— Exercise brief —
Every line of the records that contains "please" should be tallied, and only the resulting number returned.

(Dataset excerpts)
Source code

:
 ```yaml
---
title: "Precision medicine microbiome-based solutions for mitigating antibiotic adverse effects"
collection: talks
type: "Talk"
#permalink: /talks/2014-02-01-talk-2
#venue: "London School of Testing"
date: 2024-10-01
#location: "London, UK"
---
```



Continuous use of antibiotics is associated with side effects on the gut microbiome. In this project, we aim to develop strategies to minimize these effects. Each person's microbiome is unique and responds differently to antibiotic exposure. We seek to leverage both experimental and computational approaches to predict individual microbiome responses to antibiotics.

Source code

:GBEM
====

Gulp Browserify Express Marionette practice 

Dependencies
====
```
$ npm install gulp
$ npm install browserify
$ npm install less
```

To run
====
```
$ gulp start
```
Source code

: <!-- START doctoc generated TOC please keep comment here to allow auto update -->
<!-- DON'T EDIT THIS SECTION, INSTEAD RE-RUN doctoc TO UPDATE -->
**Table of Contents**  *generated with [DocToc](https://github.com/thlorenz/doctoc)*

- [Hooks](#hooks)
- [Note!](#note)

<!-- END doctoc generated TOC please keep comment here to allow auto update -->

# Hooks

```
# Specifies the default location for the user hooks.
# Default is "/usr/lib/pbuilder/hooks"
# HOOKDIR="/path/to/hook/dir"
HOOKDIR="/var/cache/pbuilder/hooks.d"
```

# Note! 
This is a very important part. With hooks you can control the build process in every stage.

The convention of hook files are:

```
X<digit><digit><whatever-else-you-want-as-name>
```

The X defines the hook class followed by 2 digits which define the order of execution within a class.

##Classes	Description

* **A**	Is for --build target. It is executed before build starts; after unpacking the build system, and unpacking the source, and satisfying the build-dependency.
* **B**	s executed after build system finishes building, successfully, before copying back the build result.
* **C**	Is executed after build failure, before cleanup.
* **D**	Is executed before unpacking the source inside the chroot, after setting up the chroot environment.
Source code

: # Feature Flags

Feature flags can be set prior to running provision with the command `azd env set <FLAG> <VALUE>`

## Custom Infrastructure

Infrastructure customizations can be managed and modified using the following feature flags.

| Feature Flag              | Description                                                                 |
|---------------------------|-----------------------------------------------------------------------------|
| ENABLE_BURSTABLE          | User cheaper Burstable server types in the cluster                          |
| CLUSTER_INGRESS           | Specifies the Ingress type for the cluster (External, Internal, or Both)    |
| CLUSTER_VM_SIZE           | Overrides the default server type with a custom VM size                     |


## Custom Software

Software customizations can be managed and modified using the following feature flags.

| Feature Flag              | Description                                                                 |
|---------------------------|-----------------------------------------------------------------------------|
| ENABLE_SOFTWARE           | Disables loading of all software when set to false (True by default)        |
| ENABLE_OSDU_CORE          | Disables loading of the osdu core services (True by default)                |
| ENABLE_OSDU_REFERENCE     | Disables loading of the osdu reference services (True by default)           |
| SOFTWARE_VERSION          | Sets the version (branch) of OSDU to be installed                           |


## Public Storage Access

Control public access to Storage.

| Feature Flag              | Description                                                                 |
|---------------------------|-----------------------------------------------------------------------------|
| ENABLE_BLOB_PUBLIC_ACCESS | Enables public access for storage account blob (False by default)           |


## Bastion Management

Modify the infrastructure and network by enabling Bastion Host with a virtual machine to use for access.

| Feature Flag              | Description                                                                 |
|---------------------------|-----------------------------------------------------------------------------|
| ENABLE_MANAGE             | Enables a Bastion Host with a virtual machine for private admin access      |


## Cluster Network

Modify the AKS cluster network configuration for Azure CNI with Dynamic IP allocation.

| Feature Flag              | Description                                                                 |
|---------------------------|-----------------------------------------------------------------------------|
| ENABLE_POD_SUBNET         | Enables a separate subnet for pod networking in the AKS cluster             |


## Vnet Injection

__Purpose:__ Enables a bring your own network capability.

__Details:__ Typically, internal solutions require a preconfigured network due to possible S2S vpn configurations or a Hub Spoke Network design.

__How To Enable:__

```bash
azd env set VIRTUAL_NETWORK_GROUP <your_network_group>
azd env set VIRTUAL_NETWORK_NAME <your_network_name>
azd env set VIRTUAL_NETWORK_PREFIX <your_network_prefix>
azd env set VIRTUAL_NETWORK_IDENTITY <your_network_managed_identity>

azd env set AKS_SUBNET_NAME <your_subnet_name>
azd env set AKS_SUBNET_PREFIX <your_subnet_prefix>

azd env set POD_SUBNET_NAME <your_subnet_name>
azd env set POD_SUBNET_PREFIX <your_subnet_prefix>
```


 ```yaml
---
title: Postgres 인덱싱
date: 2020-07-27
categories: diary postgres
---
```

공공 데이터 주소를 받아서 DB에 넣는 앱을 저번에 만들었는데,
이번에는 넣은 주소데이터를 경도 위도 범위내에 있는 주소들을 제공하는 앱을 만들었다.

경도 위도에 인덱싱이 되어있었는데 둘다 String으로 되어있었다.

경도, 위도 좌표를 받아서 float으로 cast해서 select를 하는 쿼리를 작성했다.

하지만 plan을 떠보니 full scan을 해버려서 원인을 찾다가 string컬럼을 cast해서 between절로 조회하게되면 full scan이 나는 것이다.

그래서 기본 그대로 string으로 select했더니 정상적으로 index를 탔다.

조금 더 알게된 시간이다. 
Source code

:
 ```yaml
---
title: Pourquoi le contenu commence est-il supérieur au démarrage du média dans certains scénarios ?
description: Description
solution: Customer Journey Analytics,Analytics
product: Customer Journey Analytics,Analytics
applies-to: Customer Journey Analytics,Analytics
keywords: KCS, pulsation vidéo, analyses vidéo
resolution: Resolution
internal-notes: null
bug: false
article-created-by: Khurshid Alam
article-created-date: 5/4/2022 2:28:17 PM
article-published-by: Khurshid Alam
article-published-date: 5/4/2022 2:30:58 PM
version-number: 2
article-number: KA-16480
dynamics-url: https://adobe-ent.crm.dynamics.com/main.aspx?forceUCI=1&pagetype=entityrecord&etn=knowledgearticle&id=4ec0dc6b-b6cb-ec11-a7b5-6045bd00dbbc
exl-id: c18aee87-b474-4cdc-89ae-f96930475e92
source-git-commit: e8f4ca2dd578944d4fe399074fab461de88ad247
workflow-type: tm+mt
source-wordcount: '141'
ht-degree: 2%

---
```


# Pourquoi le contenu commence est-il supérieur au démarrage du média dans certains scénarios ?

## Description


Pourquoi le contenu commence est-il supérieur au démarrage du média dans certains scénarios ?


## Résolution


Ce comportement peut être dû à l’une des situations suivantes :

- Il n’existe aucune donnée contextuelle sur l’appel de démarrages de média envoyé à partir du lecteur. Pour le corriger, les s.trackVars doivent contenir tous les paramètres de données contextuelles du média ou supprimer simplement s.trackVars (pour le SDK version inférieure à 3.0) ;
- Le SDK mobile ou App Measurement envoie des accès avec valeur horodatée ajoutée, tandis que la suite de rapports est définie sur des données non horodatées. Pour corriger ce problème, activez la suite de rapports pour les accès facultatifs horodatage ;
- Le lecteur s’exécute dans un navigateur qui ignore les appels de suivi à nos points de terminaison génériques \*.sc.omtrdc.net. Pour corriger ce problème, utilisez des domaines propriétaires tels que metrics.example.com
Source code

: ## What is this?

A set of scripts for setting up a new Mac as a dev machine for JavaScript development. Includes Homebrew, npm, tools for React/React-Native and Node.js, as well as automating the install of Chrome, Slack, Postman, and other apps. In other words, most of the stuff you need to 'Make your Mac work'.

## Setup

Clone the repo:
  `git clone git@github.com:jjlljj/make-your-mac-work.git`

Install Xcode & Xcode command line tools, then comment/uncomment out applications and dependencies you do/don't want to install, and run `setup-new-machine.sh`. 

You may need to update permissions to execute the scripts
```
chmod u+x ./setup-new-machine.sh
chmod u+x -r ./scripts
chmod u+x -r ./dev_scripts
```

— Expected answer —
2